RECORDS FOR PROCESSING:
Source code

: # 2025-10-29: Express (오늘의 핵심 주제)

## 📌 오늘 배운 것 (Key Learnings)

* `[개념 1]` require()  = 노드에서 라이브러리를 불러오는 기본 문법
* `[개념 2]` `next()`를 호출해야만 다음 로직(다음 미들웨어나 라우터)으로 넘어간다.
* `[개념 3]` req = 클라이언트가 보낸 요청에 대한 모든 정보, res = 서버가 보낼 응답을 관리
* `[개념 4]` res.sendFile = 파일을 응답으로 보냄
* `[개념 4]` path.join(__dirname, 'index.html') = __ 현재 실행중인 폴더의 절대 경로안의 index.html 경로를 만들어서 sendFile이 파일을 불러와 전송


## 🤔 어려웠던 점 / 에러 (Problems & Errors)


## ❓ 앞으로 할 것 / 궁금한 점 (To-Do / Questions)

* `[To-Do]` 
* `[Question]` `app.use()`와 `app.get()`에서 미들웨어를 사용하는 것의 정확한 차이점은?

WORK TASK:
Output only the lines from the top of the entries through the one holding "## 🤔 어려웠던 점 / 에러 (Problems & Errors)", copied exactly.

SOLUTION TO THIS PROBLEM:
Source code

: # 2025-10-29: Express (오늘의 핵심 주제)

## 📌 오늘 배운 것 (Key Learnings)

* `[개념 1]` require()  = 노드에서 라이브러리를 불러오는 기본 문법
* `[개념 2]` `next()`를 호출해야만 다음 로직(다음 미들웨어나 라우터)으로 넘어간다.
* `[개념 3]` req = 클라이언트가 보낸 요청에 대한 모든 정보, res = 서버가 보낼 응답을 관리
* `[개념 4]` res.sendFile = 파일을 응답으로 보냄
* `[개념 4]` path.join(__dirname, 'index.html') = __ 현재 실행중인 폴더의 절대 경로안의 index.html 경로를 만들어서 sendFile이 파일을 불러와 전송


## 🤔 어려웠던 점 / 에러 (Problems & Errors)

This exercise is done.